Descrizione percorso
Dal
rifugio Sauch, m 950, si percorre il sentiero in
un bosco di faggeto che porta al Roccolo del Sauch, situato
su una verde collina e costituito da un complesso vegetale
di faggi ed abeti rossi potati con cura in modo da creare
una galleria circolare, una specie di pergolato con una
doppia serie di archi. Come tutti i roccoli, quello del
Sauch, è stato costruito dall'uomo in una zona interessata
da consistenti flussi migratori di uccelli per catturarli
senza fare uso di armi.
Da
qui si prosegue, sulla sinistra, verso il passo Croccola,
seguendo la strada forestale 409 Zise-Ponciach. Si giunge
agevolmente ad un capitello, m1060, ci si dirige verso destra
lungo il cosiddetto "sentiero della Lapide". Seguendo
sempre le indicazioni del sentiero 409 Zise-Ponciach, dopo
una dolce salita, si arriva a quota 1100; il cammino continua
tra i faggi fino a località Dagan, m 1170.
Qui
si abbandona il tracciato nel bosco per seguire la strada
forestale. Dopo una breve discesa, al bivio per Baita Fiorita,
sulla sinistra, si ritorna sul sentiero nel bosco per giungere
ad un suggestivo punto panoramico, ornato da un crocefisso
dove è possibile ammirare le imponenti alture del
Brenta.
Discendendo
si arriva a baita Val Zorz, m 1135, e si prosegue il cammino
verso sinistra, si attraversa un piccolo rio accompagnati
dal nitrito di alcuni cavalli presenti nel maneggio vicino.

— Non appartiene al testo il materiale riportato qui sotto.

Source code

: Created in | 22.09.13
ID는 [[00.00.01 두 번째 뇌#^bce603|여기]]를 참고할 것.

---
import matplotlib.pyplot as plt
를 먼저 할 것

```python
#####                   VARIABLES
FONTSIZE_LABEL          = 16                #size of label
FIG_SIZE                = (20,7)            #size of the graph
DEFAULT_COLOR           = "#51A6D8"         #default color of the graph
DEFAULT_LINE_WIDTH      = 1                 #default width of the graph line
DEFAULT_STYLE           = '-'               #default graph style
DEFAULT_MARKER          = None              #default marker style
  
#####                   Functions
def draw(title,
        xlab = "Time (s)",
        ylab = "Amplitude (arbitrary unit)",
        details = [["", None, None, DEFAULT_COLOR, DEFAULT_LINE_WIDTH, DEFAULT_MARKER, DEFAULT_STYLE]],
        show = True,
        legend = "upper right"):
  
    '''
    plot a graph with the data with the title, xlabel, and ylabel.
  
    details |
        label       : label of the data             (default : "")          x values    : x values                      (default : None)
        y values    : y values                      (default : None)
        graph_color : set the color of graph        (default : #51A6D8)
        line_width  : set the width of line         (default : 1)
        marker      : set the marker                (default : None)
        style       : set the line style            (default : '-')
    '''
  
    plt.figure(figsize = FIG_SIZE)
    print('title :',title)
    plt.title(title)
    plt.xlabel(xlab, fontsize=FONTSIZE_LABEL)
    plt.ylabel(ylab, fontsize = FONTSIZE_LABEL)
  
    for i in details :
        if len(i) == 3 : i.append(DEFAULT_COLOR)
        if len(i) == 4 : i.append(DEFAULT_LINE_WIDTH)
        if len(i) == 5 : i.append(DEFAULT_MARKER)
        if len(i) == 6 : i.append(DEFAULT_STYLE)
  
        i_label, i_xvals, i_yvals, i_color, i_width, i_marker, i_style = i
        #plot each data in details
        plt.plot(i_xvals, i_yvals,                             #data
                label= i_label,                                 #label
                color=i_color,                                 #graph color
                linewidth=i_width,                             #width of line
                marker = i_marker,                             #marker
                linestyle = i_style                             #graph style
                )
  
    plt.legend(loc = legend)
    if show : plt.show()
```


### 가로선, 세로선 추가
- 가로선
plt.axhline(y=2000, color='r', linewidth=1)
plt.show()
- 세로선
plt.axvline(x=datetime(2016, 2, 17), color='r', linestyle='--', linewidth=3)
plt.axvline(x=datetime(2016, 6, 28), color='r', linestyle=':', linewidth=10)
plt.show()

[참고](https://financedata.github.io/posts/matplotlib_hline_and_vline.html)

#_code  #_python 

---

Una lieve salita di acciottolato conduce al Lago Santo,
m 1208, situato in una conca spartiacque, dovuto all'erosione
che il ghiacciaio ha scavato nel porfido; è lungo
210 metri, largo 180, profondo 15 ed è popolato da
varie specie di pesci. Costeggiando lo specchio d'acqua,
all'ombra di abeti e faggi, si trova una piccola Chiesetta
degli alpini di Cembra.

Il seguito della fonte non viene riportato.